What is the number of lines in the entries that contain "blog"? Reply with that number only.

Collection entries
Segment Open

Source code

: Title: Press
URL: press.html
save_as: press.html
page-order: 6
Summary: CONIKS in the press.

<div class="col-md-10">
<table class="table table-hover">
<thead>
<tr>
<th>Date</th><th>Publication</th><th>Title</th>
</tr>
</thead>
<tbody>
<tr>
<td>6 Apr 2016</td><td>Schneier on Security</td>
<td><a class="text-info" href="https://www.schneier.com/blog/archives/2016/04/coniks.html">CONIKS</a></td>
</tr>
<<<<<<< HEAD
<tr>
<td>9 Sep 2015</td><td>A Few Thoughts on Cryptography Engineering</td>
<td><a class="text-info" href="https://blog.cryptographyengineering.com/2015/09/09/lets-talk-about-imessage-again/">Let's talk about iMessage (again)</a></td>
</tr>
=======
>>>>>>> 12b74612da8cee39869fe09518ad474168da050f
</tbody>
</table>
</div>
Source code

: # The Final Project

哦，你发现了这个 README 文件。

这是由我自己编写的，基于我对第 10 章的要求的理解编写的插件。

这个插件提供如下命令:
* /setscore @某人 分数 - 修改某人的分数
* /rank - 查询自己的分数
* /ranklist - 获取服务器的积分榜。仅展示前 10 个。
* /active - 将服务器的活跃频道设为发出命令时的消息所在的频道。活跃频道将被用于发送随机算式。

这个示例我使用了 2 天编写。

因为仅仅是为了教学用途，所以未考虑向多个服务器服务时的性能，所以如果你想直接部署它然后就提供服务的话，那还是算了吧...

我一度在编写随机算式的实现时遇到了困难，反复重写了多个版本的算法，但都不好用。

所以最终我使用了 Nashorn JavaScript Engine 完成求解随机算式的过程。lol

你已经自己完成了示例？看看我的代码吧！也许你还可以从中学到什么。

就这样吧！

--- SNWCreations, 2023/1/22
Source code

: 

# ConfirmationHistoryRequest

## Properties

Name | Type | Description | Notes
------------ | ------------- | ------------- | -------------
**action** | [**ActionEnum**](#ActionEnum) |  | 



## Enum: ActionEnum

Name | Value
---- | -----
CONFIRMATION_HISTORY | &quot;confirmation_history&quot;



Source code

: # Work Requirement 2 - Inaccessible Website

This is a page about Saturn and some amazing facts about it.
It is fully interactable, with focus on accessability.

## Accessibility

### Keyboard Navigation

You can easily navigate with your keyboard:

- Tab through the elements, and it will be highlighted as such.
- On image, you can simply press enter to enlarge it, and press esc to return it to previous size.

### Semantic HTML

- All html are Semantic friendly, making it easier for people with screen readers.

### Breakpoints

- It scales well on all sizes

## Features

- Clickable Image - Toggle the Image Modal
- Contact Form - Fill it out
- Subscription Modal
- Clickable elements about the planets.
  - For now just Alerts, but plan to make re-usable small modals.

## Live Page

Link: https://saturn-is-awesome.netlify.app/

Segment Closed

-- Task response --
2